Prior to the Tax Reform Act of 1986, banks held a large portion of the municipal market. With the added limitations on deductibility of carrying costs for municipal securities, the market began to shift to a retail investor dominated one. Despite these changes, many smaller issuers continue to have their credit needs met by mostly regional and community banks through the use of directly placed bank qualified debt. The arrangement lowers the borrowing costs for small issuers for two reasons: 1) by allowing them to work with regional institutions who will frequently accept lower yields since there is less uncertainty around the issuer’s risk; and 2) reduced transaction costs associated with a direct placement.
Simply put, $10 million in 1986 is not $10 million in 2021. Under the American Recovery and Reinvestment Act (ARRA), the $10 million threshold was temporarily raised to $30 million allowing a significantly broader array of smaller issuers to tap into this useful tool. Since 2010, however, the threshold has remained at its 1986 level of $10 million meaning a number of small community issuers have lost access to the bank qualified market as a result of inflation.
Municipal bond champions in Congress have long supported efforts to modernize and permanently enhance these provisions. Most recently introduced in the 116th Congress, the Municipal Bond Market Support Act of 2019 (H.R. 3967) would expand bank qualified debt issuance through three modifications to the statute:
- Permanently raising the threshold from $10 million to $30 million;
- Index the threshold to inflation for future years;
- Apply the threshold to the borrower and not the issuer, which would allow small 501c(3) organizations to tap into the market despite working through conduit issuers who may exceed bank qualified thresholds.
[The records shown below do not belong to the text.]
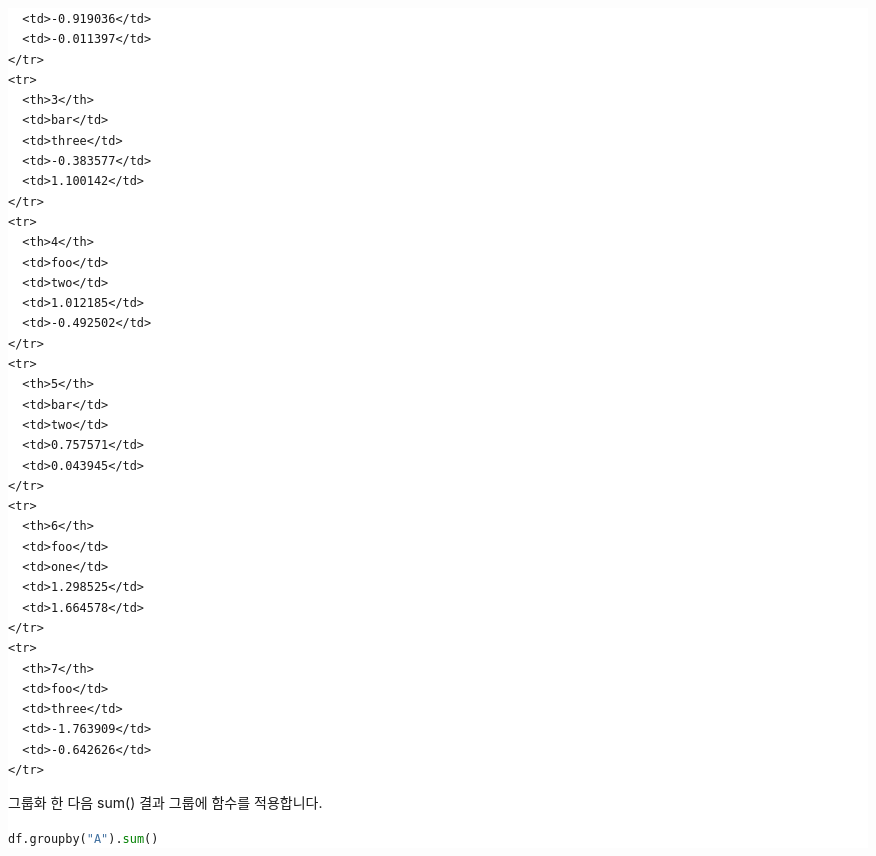       <td>-0.919036</td>
      <td>-0.011397</td>
    </tr>
    <tr>
      <th>3</th>
      <td>bar</td>
      <td>three</td>
      <td>-0.383577</td>
      <td>1.100142</td>
    </tr>
    <tr>
      <th>4</th>
      <td>foo</td>
      <td>two</td>
      <td>1.012185</td>
      <td>-0.492502</td>
    </tr>
    <tr>
      <th>5</th>
      <td>bar</td>
      <td>two</td>
      <td>0.757571</td>
      <td>0.043945</td>
    </tr>
    <tr>
      <th>6</th>
      <td>foo</td>
      <td>one</td>
      <td>1.298525</td>
      <td>1.664578</td>
    </tr>
    <tr>
      <th>7</th>
      <td>foo</td>
      <td>three</td>
      <td>-1.763909</td>
      <td>-0.642626</td>
    </tr>
  </tbody>
</table>
</div>



그룹화 한 다음 sum() 결과 그룹에 함수를 적용합니다.


```python
df.groupby("A").sum()
```




<div>
<style scoped>
    .dataframe tbody tr th:only-of-type {
        vertical-align: middle;
    }
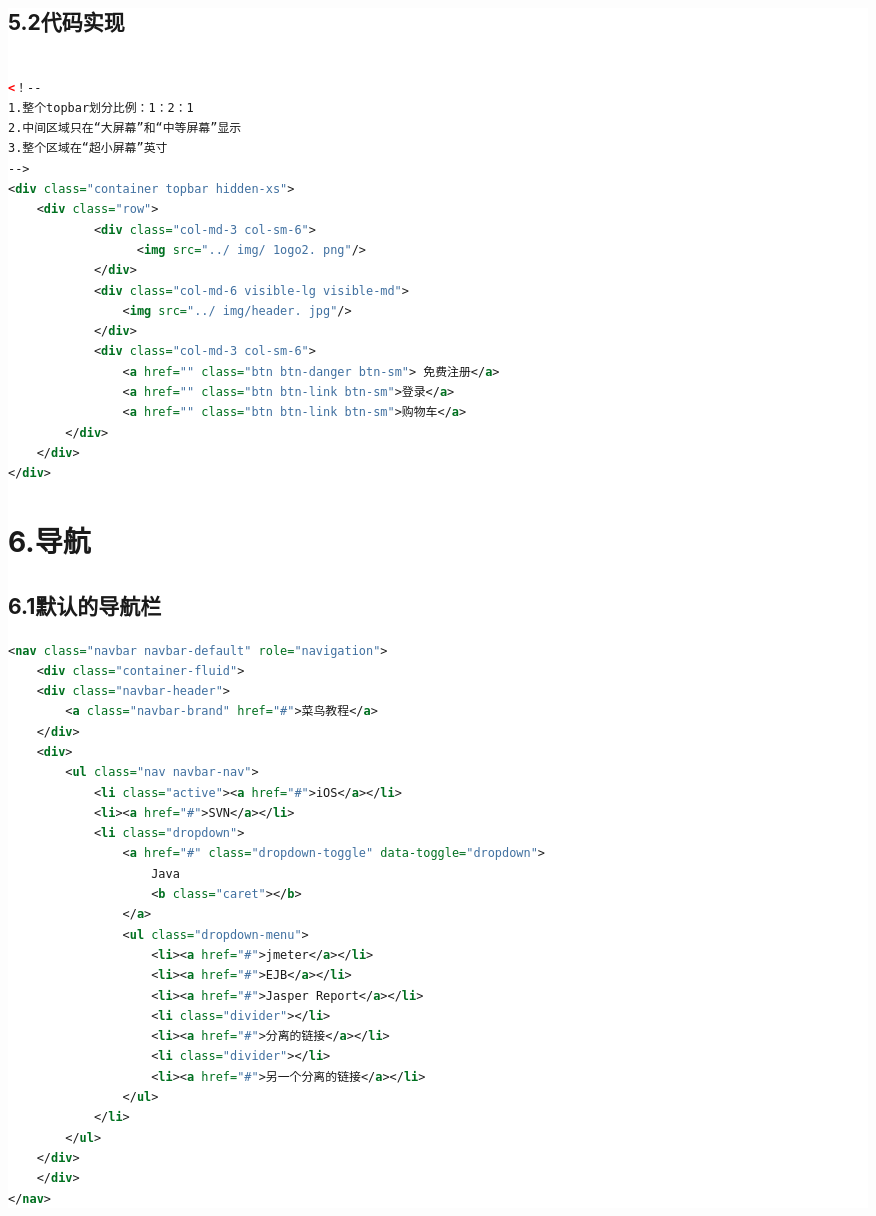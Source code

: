 ## 5.2代码实现

```xml
	
<！--
1.整个topbar划分比例：1：2：1
2.中间区域只在“大屏幕”和“中等屏幕”显示
3.整个区域在“超小屏幕”英寸
-->
<div class="container topbar hidden-xs">
	<div class="row">
			<div class="col-md-3 col-sm-6">
  				  <img src="../ img/ 1ogo2. png"/>
			</div>
			<div class="col-md-6 visible-lg visible-md">
				<img src="../ img/header. jpg"/>
			</div>
			<div class="col-md-3 col-sm-6">
				<a href="" class="btn btn-danger btn-sm"> 免费注册</a>
				<a href="" class="btn btn-link btn-sm">登录</a>
				<a href="" class="btn btn-link btn-sm">购物车</a>
		</div>
	</div>
</div>
```

# 6.导航

## 6.1默认的导航栏

```xml
<nav class="navbar navbar-default" role="navigation">
    <div class="container-fluid">
    <div class="navbar-header">
        <a class="navbar-brand" href="#">菜鸟教程</a>
    </div>
    <div>
        <ul class="nav navbar-nav">
            <li class="active"><a href="#">iOS</a></li>
            <li><a href="#">SVN</a></li>
            <li class="dropdown">
                <a href="#" class="dropdown-toggle" data-toggle="dropdown">
                    Java
                    <b class="caret"></b>
                </a>
                <ul class="dropdown-menu">
                    <li><a href="#">jmeter</a></li>
                    <li><a href="#">EJB</a></li>
                    <li><a href="#">Jasper Report</a></li>
                    <li class="divider"></li>
                    <li><a href="#">分离的链接</a></li>
                    <li class="divider"></li>
                    <li><a href="#">另一个分离的链接</a></li>
                </ul>
            </li>
        </ul>
    </div>
    </div>
</nav>
```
NAST does not have an official position on bank qualified debt modernization, but in general State Treasurers and debt managers believe it to be good policy that would expand affordable credit access for small local issuers in their state. Every statewide issuer far exceeds $30 million in issuance, meaning these modifications would have little direct impact for state debt managers. Nonetheless, state debt professionals frequently work with small local issuers who are generally supportive of these changes. Furthermore, state conduit issuers may be able to better help meet the credit needs of 501(c)3 organizations in their states, including colleges and medical facilities, with the proposed changes.